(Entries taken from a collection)
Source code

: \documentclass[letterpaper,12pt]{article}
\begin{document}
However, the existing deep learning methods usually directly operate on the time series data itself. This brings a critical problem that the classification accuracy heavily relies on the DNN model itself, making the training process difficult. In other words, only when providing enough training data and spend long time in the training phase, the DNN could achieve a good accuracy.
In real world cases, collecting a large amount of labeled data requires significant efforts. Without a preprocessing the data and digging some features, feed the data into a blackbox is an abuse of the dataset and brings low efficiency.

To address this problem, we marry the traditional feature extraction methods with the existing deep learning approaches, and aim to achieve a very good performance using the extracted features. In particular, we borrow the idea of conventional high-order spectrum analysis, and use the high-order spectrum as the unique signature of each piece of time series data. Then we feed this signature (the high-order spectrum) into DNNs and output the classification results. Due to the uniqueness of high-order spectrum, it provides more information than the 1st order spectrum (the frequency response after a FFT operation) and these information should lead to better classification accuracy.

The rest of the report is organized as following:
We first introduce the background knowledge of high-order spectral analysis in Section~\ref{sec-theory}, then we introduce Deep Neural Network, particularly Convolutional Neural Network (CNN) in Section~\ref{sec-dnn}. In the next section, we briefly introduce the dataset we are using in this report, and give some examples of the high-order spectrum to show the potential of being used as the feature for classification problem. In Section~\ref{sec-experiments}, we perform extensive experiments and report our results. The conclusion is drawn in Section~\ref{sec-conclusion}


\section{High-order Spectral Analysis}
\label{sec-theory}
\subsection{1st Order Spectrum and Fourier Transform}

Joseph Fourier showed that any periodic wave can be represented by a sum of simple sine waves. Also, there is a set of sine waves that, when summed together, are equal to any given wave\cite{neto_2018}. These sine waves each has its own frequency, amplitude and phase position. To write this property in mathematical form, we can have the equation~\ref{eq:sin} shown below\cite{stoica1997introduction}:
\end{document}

---

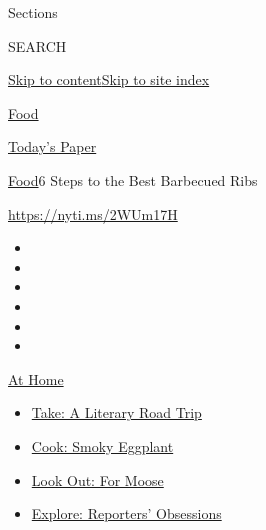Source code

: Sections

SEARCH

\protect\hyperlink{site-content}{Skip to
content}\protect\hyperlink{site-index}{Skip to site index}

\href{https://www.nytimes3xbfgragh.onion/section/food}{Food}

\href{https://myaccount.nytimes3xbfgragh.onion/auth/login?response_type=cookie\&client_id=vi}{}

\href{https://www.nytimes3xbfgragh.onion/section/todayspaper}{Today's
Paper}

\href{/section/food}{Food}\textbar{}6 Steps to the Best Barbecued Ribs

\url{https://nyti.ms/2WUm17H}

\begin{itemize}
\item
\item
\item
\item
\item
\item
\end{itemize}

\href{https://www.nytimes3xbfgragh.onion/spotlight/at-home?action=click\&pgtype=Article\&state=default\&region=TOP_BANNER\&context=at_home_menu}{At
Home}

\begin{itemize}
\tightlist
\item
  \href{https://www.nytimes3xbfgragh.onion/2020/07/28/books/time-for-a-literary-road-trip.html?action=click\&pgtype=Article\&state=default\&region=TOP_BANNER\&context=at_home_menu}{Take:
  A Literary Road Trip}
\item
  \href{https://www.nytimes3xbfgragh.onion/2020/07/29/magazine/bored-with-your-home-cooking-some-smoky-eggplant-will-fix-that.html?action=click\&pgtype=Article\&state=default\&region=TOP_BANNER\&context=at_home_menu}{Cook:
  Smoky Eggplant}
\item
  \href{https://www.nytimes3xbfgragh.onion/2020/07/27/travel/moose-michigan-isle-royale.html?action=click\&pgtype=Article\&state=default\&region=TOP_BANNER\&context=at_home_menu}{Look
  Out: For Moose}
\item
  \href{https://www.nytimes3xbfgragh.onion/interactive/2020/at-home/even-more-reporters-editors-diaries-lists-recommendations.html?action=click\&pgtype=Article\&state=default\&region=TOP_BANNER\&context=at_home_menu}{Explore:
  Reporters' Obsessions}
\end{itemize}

== ABOUT THIS TASK ==
The word "protect" appears in some lines of the data; state how many such lines there are, and nothing further.

== EXERCISE RESULT ==
2